===== INFORMATION SUPPLIED =====

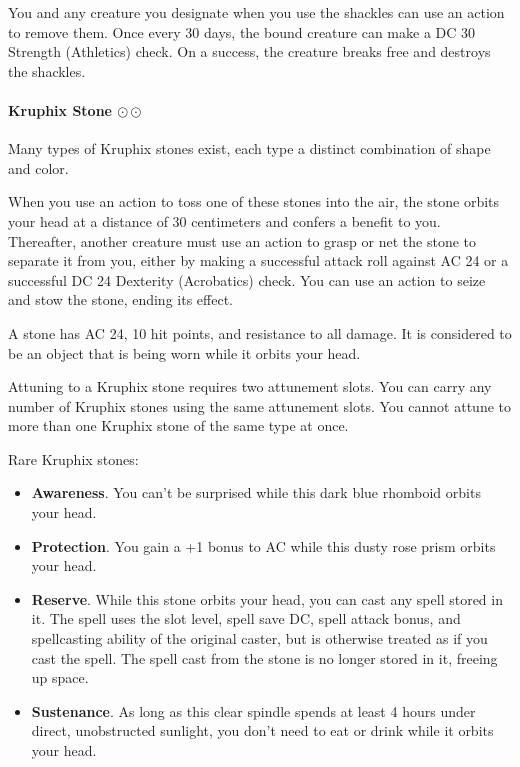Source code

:         You and any creature you designate when you use the shackles can use an action to remove them.
        Once every 30 days, the bound creature can make a DC 30 Strength (Athletics) check.
        On a success, the creature breaks free and destroys the shackles.
    \paragraph{Kruphix Stone $\odot\odot$}
        Many types of Kruphix stones exist, each type a distinct combination of shape and color.

        When you use an action to toss one of these stones into the air, the stone orbits your head at a distance of 30 centimeters and confers a benefit to you.
        Thereafter, another creature must use an action to grasp or net the stone to separate it from you, either by making a successful attack roll against AC 24 or a successful DC 24 Dexterity (Acrobatics) check.
        You can use an action to seize and stow the stone, ending its effect.

        A stone has AC 24, 10 hit points, and resistance to all damage.
        It is considered to be an object that is being worn while it orbits your head.

        Attuning to a Kruphix stone requires two attunement slots.
        You can carry any number of Kruphix stones using the same attunement slots.
        You cannot attune to more than one Kruphix stone of the same type at once.

        Rare Kruphix stones:
        \begin{itemize}
            \item \textbf{Awareness}.
            You can't be surprised while this dark blue rhomboid orbits your head.
            \item \textbf{Protection}.
            You gain a +1 bonus to AC while this dusty rose prism orbits your head.
            \item \textbf{Reserve}.
            While this stone orbits your head, you can cast any spell stored in it.
            The spell uses the slot level, spell save DC, spell attack bonus, and spellcasting ability of the original caster, but is otherwise treated as if you cast the spell.
            The spell cast from the stone is no longer stored in it, freeing up space.
            \item \textbf{Sustenance}.
            As long as this clear spindle spends at least 4 hours under direct, unobstructed sunlight, you don't need to eat or drink while it orbits your head.
        \end{itemize}

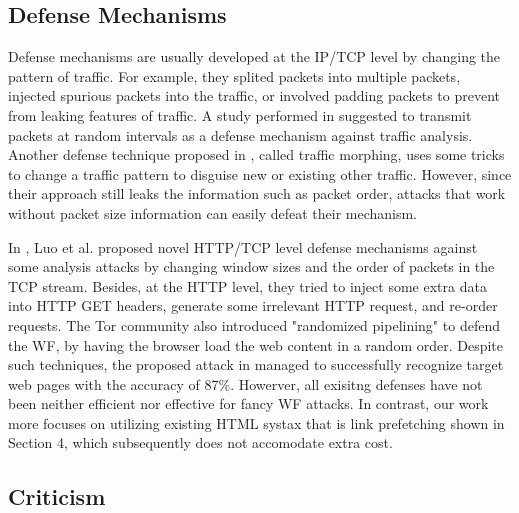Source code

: 

\subsection{Defense Mechanisms}

Defense mechanisms are usually developed at the IP/TCP level by changing the pattern of traffic.
For example, they splited packets into multiple packets, injected spurious packets into the traffic, or involved  padding packets to prevent from leaking features of traffic.
A study performed in \cite{fu2003} suggested to transmit packets at random intervals as a defense mechanism against traffic analysis.
Another defense technique proposed in \cite{wright2009}, called traffic morphing, uses some tricks to change a traffic pattern to disguise new or existing other traffic.
However, since their approach still leaks the information such as packet order, attacks that work without packet size information can easily defeat their mechanism.

In \cite{luo2011}, Luo et al. proposed novel HTTP/TCP level defense mechanisms against some analysis attacks by changing window sizes and the order of packets in the TCP stream.
Besides, at the HTTP level, they tried to inject some extra data into HTTP GET headers, generate some irrelevant HTTP request, and re-order requests.
The Tor community also introduced "randomized pipelining" \cite{perry11} to defend the WF, by having the browser load the web content in a random order.
Despite such techniques, the proposed attack in \cite{cai2012touching} managed to successfully recognize target web pages with the accuracy of 87\%.
Howerver, all exisitng defenses have not been neither efficient nor effective for fancy WF attacks. %
In contrast, our work more focuses on utilizing existing HTML systax that is link prefetching shown in Section 4, which subsequently does not accomodate extra cost.


\subsection{Criticism}

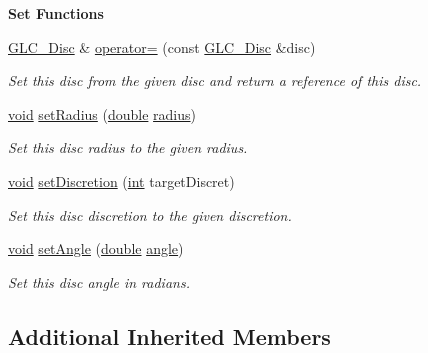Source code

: \begin{Indent}{\bf Set Functions}\par
\begin{DoxyCompactItemize}
\item 
\hyperlink{class_g_l_c___disc}{G\-L\-C\-\_\-\-Disc} \& \hyperlink{class_g_l_c___disc_a6f0768940370866d1220a3f8065d56e9}{operator=} (const \hyperlink{class_g_l_c___disc}{G\-L\-C\-\_\-\-Disc} \&disc)
\begin{DoxyCompactList}\small\item\em Set this disc from the given disc and return a reference of this disc. \end{DoxyCompactList}\item 
\hyperlink{group___u_a_v_objects_plugin_ga444cf2ff3f0ecbe028adce838d373f5c}{void} \hyperlink{class_g_l_c___disc_a3137bd243fedcfa192c546aa16ce9e67}{set\-Radius} (\hyperlink{_super_l_u_support_8h_a8956b2b9f49bf918deed98379d159ca7}{double} \hyperlink{class_g_l_c___disc_ab5dc631e888b10d7f24784d98c957315}{radius})
\begin{DoxyCompactList}\small\item\em Set this disc radius to the given radius. \end{DoxyCompactList}\item 
\hyperlink{group___u_a_v_objects_plugin_ga444cf2ff3f0ecbe028adce838d373f5c}{void} \hyperlink{class_g_l_c___disc_afe54cbc02ebdee4d99eeb66afb18e4f1}{set\-Discretion} (\hyperlink{ioapi_8h_a787fa3cf048117ba7123753c1e74fcd6}{int} target\-Discret)
\begin{DoxyCompactList}\small\item\em Set this disc discretion to the given discretion. \end{DoxyCompactList}\item 
\hyperlink{group___u_a_v_objects_plugin_ga444cf2ff3f0ecbe028adce838d373f5c}{void} \hyperlink{class_g_l_c___disc_a869ff5036d4a49a2cb3f48bfd4cbe005}{set\-Angle} (\hyperlink{_super_l_u_support_8h_a8956b2b9f49bf918deed98379d159ca7}{double} \hyperlink{glext_8h_a9e06c1f76a20fed54ca742cd25cb02c4}{angle})
\begin{DoxyCompactList}\small\item\em Set this disc angle in radians. \end{DoxyCompactList}\end{DoxyCompactItemize}
\end{Indent}
\subsection*{Additional Inherited Members}


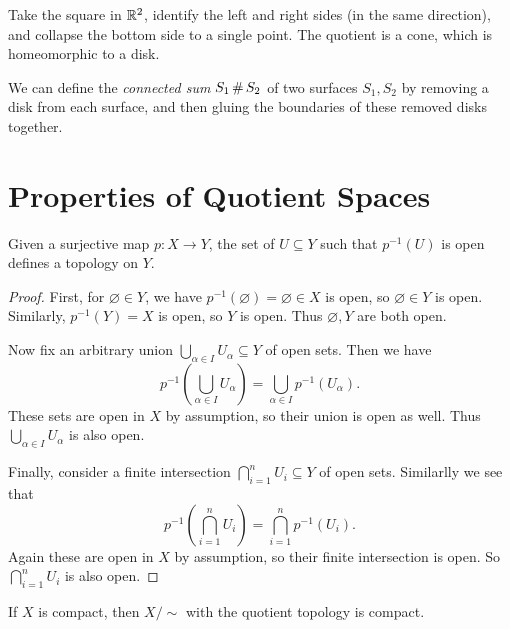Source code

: \begin{example}[Cone]
  Take the square in $\mathbb{R}^2$, identify the left
  and right sides (in the same direction), and
  collapse the bottom side to a single point.
  The quotient is a cone, which is homeomorphic
  to a disk.
\end{example}

\begin{remark}
  We can define the \emph{connected sum} $S_1 \operatorname{\#} S_2$ of
  two surfaces $S_1, S_2$ by
  removing a disk from each surface, and then
  gluing the boundaries of these removed disks
  together.
\end{remark}

\section{Properties of Quotient Spaces}

\begin{theorem}
  Given a surjective map $p : X \to Y$,
  the set of $U \subseteq Y$ such that
  $p^{-1}(U)$ is open defines a topology on $Y$.
\end{theorem}

\begin{proof}
  First, for $\varnothing \in Y$, we have
  $p^{-1}(\varnothing) = \varnothing \in X$ is open,
  so $\varnothing \in Y$ is open. Similarly,
  $p^{-1}(Y) = X$ is open, so $Y$ is open.
  Thus $\varnothing, Y$ are both open.

  Now fix an arbitrary union $\bigcup_{\alpha \in I} U_{\alpha} \subseteq Y$ of open sets.
  Then we have
  \[
    p^{-1}\left(\bigcup_{\alpha \in I} U_{\alpha}\right)
    = \bigcup_{\alpha \in I} p^{-1}(U_{\alpha}).
  \]
  These sets are open in $X$ by assumption, so their
  union is open as well. Thus
  $\bigcup_{\alpha \in I} U_{\alpha}$ is also open.

  Finally, consider a finite intersection
  $\bigcap_{i = 1}^n U_i \subseteq Y$ of open sets.
  Similarlly we see that
  \[
    p^{-1}\left(\bigcap_{i = 1}^n U_i\right)
    = \bigcap_{i = 1}^n p^{-1}(U_i).
  \]
  Again these are open in $X$ by assumption, so their
  finite intersection is open. So
  $\bigcap_{i = 1}^n U_i$ is also open.
\end{proof}

\begin{corollary}
  If $X$ is compact, then $X / {\sim}$ with
  the quotient topology is compact.
\end{corollary}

=====

WHAT TO WORK ON: Give the data again exactly. Keep the images out.

PROBLEM SOLUTION:
Source code

:         You and any creature you designate when you use the shackles can use an action to remove them.
        Once every 30 days, the bound creature can make a DC 30 Strength (Athletics) check.
        On a success, the creature breaks free and destroys the shackles.
    \paragraph{Kruphix Stone $\odot\odot$}
        Many types of Kruphix stones exist, each type a distinct combination of shape and color.

        When you use an action to toss one of these stones into the air, the stone orbits your head at a distance of 30 centimeters and confers a benefit to you.
        Thereafter, another creature must use an action to grasp or net the stone to separate it from you, either by making a successful attack roll against AC 24 or a successful DC 24 Dexterity (Acrobatics) check.
        You can use an action to seize and stow the stone, ending its effect.

        A stone has AC 24, 10 hit points, and resistance to all damage.
        It is considered to be an object that is being worn while it orbits your head.

        Attuning to a Kruphix stone requires two attunement slots.
        You can carry any number of Kruphix stones using the same attunement slots.
        You cannot attune to more than one Kruphix stone of the same type at once.

        Rare Kruphix stones:
        \begin{itemize}
            \item \textbf{Awareness}.
            You can't be surprised while this dark blue rhomboid orbits your head.
            \item \textbf{Protection}.
            You gain a +1 bonus to AC while this dusty rose prism orbits your head.
            \item \textbf{Reserve}.
            While this stone orbits your head, you can cast any spell stored in it.
            The spell uses the slot level, spell save DC, spell attack bonus, and spellcasting ability of the original caster, but is otherwise treated as if you cast the spell.
            The spell cast from the stone is no longer stored in it, freeing up space.
            \item \textbf{Sustenance}.
            As long as this clear spindle spends at least 4 hours under direct, unobstructed sunlight, you don't need to eat or drink while it orbits your head.
        \end{itemize}

Source code

: 

\subsection{Defense Mechanisms}

Defense mechanisms are usually developed at the IP/TCP level by changing the pattern of traffic.
For example, they splited packets into multiple packets, injected spurious packets into the traffic, or involved  padding packets to prevent from leaking features of traffic.
A study performed in \cite{fu2003} suggested to transmit packets at random intervals as a defense mechanism against traffic analysis.
Another defense technique proposed in \cite{wright2009}, called traffic morphing, uses some tricks to change a traffic pattern to disguise new or existing other traffic.
However, since their approach still leaks the information such as packet order, attacks that work without packet size information can easily defeat their mechanism.

In \cite{luo2011}, Luo et al. proposed novel HTTP/TCP level defense mechanisms against some analysis attacks by changing window sizes and the order of packets in the TCP stream.
Besides, at the HTTP level, they tried to inject some extra data into HTTP GET headers, generate some irrelevant HTTP request, and re-order requests.
The Tor community also introduced "randomized pipelining" \cite{perry11} to defend the WF, by having the browser load the web content in a random order.
Despite such techniques, the proposed attack in \cite{cai2012touching} managed to successfully recognize target web pages with the accuracy of 87\%.
Howerver, all exisitng defenses have not been neither efficient nor effective for fancy WF attacks. %
In contrast, our work more focuses on utilizing existing HTML systax that is link prefetching shown in Section 4, which subsequently does not accomodate extra cost.


\subsection{Criticism}

Source code

: \begin{Indent}{\bf Set Functions}\par
\begin{DoxyCompactItemize}
\item 
\hyperlink{class_g_l_c___disc}{G\-L\-C\-\_\-\-Disc} \& \hyperlink{class_g_l_c___disc_a6f0768940370866d1220a3f8065d56e9}{operator=} (const \hyperlink{class_g_l_c___disc}{G\-L\-C\-\_\-\-Disc} \&disc)
\begin{DoxyCompactList}\small\item\em Set this disc from the given disc and return a reference of this disc. \end{DoxyCompactList}\item 
\hyperlink{group___u_a_v_objects_plugin_ga444cf2ff3f0ecbe028adce838d373f5c}{void} \hyperlink{class_g_l_c___disc_a3137bd243fedcfa192c546aa16ce9e67}{set\-Radius} (\hyperlink{_super_l_u_support_8h_a8956b2b9f49bf918deed98379d159ca7}{double} \hyperlink{class_g_l_c___disc_ab5dc631e888b10d7f24784d98c957315}{radius})
\begin{DoxyCompactList}\small\item\em Set this disc radius to the given radius. \end{DoxyCompactList}\item 
\hyperlink{group___u_a_v_objects_plugin_ga444cf2ff3f0ecbe028adce838d373f5c}{void} \hyperlink{class_g_l_c___disc_afe54cbc02ebdee4d99eeb66afb18e4f1}{set\-Discretion} (\hyperlink{ioapi_8h_a787fa3cf048117ba7123753c1e74fcd6}{int} target\-Discret)
\begin{DoxyCompactList}\small\item\em Set this disc discretion to the given discretion. \end{DoxyCompactList}\item 
\hyperlink{group___u_a_v_objects_plugin_ga444cf2ff3f0ecbe028adce838d373f5c}{void} \hyperlink{class_g_l_c___disc_a869ff5036d4a49a2cb3f48bfd4cbe005}{set\-Angle} (\hyperlink{_super_l_u_support_8h_a8956b2b9f49bf918deed98379d159ca7}{double} \hyperlink{glext_8h_a9e06c1f76a20fed54ca742cd25cb02c4}{angle})
\begin{DoxyCompactList}\small\item\em Set this disc angle in radians. \end{DoxyCompactList}\end{DoxyCompactItemize}
\end{Indent}
\subsection*{Additional Inherited Members}


Source code

: \begin{example}[Cone]
  Take the square in $\mathbb{R}^2$, identify the left
  and right sides (in the same direction), and
  collapse the bottom side to a single point.
  The quotient is a cone, which is homeomorphic
  to a disk.
\end{example}

\begin{remark}
  We can define the \emph{connected sum} $S_1 \operatorname{\#} S_2$ of
  two surfaces $S_1, S_2$ by
  removing a disk from each surface, and then
  gluing the boundaries of these removed disks
  together.
\end{remark}

\section{Properties of Quotient Spaces}

\begin{theorem}
  Given a surjective map $p : X \to Y$,
  the set of $U \subseteq Y$ such that
  $p^{-1}(U)$ is open defines a topology on $Y$.
\end{theorem}

\begin{proof}
  First, for $\varnothing \in Y$, we have
  $p^{-1}(\varnothing) = \varnothing \in X$ is open,
  so $\varnothing \in Y$ is open. Similarly,
  $p^{-1}(Y) = X$ is open, so $Y$ is open.
  Thus $\varnothing, Y$ are both open.

  Now fix an arbitrary union $\bigcup_{\alpha \in I} U_{\alpha} \subseteq Y$ of open sets.
  Then we have
  \[
    p^{-1}\left(\bigcup_{\alpha \in I} U_{\alpha}\right)
    = \bigcup_{\alpha \in I} p^{-1}(U_{\alpha}).
  \]
  These sets are open in $X$ by assumption, so their
  union is open as well. Thus
  $\bigcup_{\alpha \in I} U_{\alpha}$ is also open.

  Finally, consider a finite intersection
  $\bigcap_{i = 1}^n U_i \subseteq Y$ of open sets.
  Similarlly we see that
  \[
    p^{-1}\left(\bigcap_{i = 1}^n U_i\right)
    = \bigcap_{i = 1}^n p^{-1}(U_i).
  \]
  Again these are open in $X$ by assumption, so their
  finite intersection is open. So
  $\bigcap_{i = 1}^n U_i$ is also open.
\end{proof}

\begin{corollary}
  If $X$ is compact, then $X / {\sim}$ with
  the quotient topology is compact.
\end{corollary}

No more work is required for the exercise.